- _EXERCISE DETAILS_: Count every line in the data below where the word "plan" appears, then state only that count.

Stored records
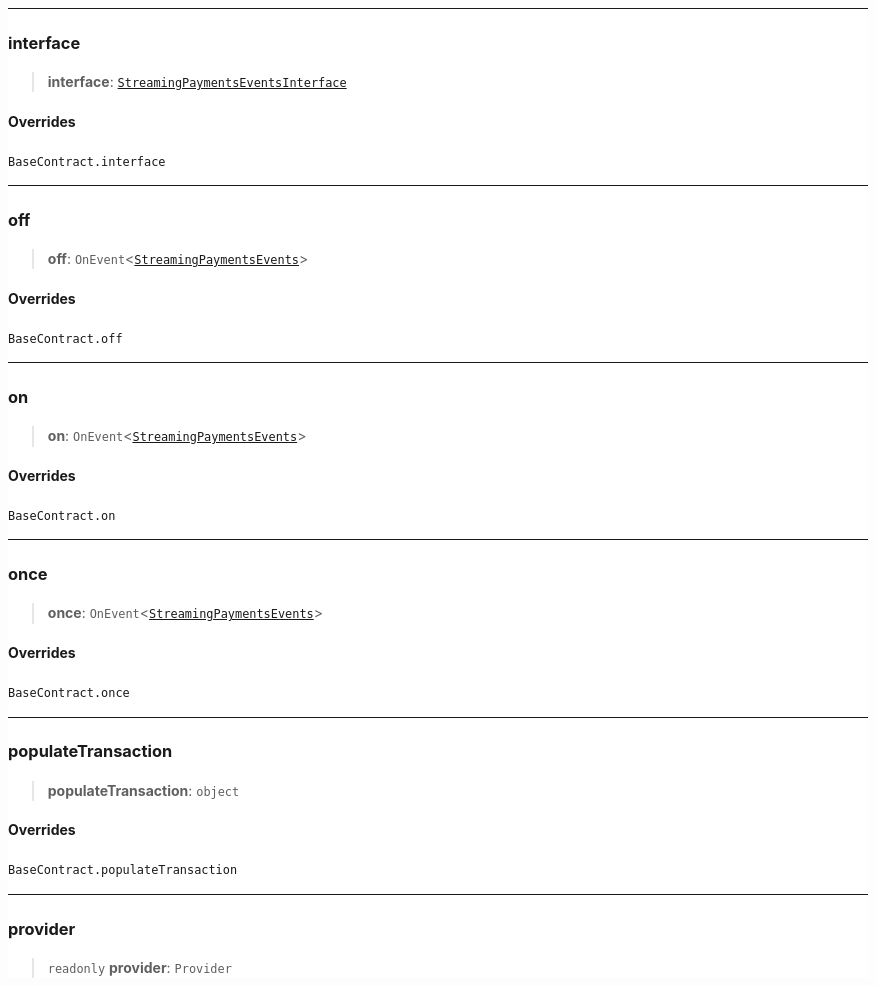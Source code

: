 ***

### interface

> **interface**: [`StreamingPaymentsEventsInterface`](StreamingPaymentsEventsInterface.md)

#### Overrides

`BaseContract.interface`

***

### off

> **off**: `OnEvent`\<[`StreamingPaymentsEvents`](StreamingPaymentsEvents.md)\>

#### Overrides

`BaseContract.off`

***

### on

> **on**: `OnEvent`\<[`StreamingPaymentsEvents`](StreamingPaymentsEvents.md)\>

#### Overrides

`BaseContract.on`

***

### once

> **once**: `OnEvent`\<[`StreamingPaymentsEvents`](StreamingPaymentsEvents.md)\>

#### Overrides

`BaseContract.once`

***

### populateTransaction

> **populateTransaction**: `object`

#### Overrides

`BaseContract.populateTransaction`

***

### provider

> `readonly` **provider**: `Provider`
--
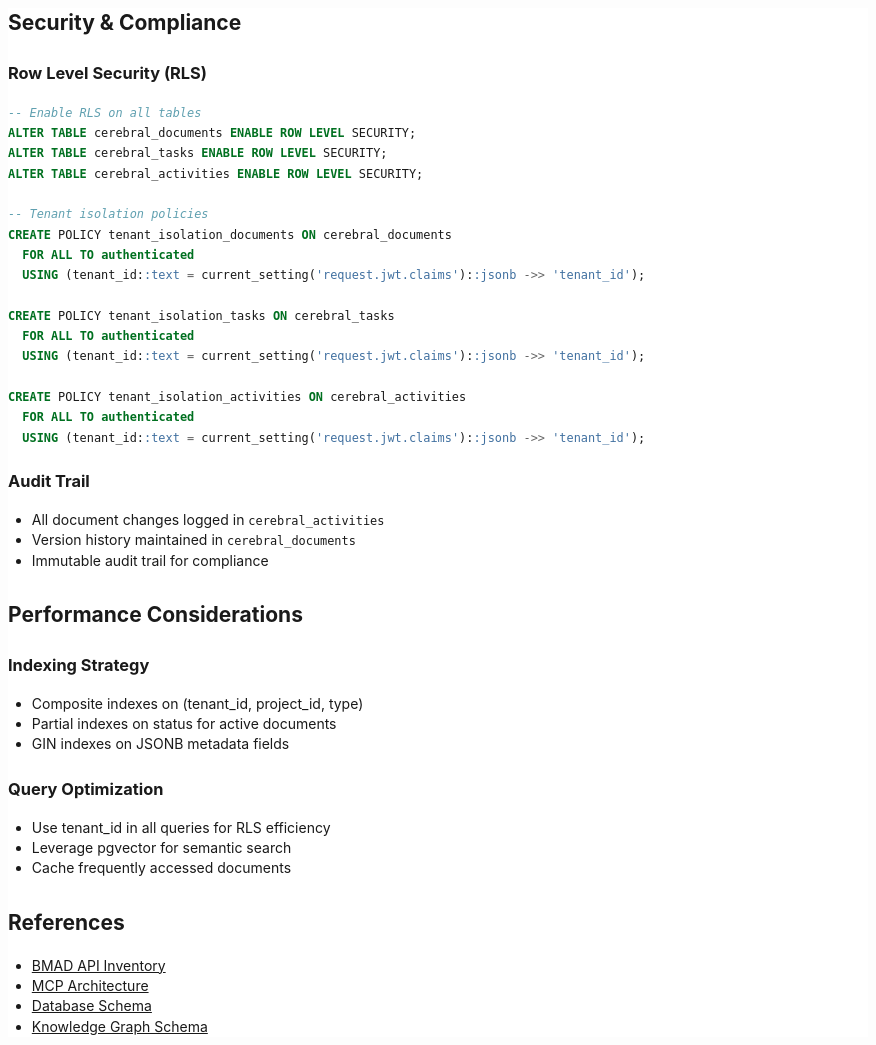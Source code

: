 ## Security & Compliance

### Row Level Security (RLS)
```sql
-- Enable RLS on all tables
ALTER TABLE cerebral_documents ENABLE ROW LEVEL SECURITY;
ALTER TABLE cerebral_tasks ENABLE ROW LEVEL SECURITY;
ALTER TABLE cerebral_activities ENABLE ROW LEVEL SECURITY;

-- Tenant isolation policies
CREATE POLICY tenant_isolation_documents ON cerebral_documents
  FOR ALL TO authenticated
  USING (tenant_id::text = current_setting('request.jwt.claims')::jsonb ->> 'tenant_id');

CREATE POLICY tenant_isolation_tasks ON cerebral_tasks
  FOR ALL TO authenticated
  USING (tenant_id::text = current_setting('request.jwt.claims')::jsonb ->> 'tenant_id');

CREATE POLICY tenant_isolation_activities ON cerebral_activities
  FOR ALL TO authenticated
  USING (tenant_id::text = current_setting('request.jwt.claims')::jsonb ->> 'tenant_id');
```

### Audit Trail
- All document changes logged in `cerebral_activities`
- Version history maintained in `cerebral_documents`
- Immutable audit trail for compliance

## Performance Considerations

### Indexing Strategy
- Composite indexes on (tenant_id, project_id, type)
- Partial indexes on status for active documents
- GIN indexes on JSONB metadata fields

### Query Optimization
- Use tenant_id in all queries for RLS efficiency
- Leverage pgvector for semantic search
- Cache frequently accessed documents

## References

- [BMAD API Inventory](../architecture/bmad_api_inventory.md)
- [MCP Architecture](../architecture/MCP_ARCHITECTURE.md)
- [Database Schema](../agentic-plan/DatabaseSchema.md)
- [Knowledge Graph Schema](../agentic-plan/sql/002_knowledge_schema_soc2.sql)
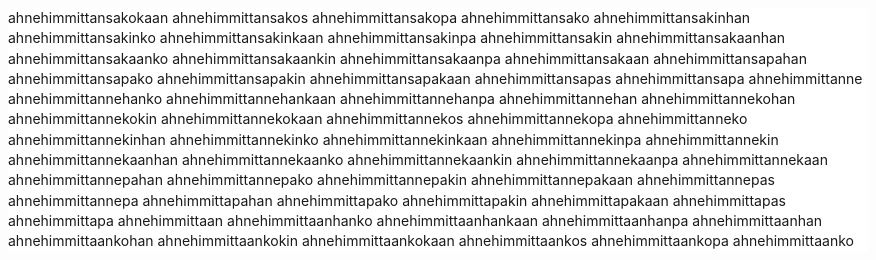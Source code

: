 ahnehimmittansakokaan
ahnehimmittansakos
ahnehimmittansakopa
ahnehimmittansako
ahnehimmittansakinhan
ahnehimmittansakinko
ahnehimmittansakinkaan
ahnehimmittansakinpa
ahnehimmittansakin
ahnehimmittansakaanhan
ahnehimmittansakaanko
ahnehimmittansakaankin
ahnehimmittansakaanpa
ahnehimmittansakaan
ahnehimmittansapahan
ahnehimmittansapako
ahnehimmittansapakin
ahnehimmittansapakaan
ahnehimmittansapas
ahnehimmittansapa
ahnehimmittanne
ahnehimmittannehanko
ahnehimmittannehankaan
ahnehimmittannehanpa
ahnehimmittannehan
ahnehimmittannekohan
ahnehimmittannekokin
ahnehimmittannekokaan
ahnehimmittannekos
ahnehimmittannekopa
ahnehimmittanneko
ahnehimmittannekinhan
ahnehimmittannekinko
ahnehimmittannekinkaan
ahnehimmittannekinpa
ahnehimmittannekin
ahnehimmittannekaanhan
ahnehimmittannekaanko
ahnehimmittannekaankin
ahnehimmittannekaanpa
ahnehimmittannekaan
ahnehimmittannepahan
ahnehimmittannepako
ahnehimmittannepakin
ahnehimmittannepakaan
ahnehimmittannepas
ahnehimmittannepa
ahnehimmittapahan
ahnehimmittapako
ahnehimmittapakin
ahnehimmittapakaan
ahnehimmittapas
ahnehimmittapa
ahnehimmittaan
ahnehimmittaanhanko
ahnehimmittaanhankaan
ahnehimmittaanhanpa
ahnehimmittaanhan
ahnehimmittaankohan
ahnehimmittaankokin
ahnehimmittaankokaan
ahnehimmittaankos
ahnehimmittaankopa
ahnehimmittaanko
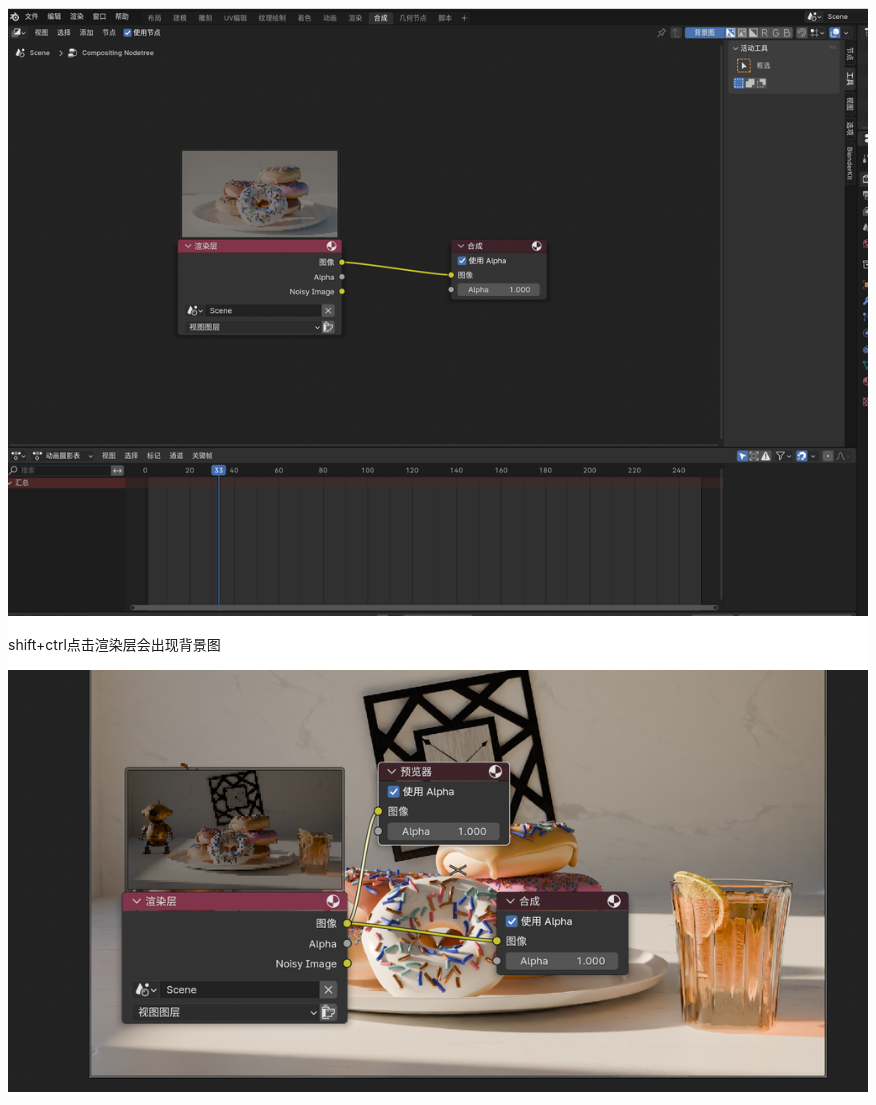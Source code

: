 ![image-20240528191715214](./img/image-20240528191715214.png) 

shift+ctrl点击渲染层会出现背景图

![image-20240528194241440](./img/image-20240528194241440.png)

- _EXERCISE ANSWER_: 2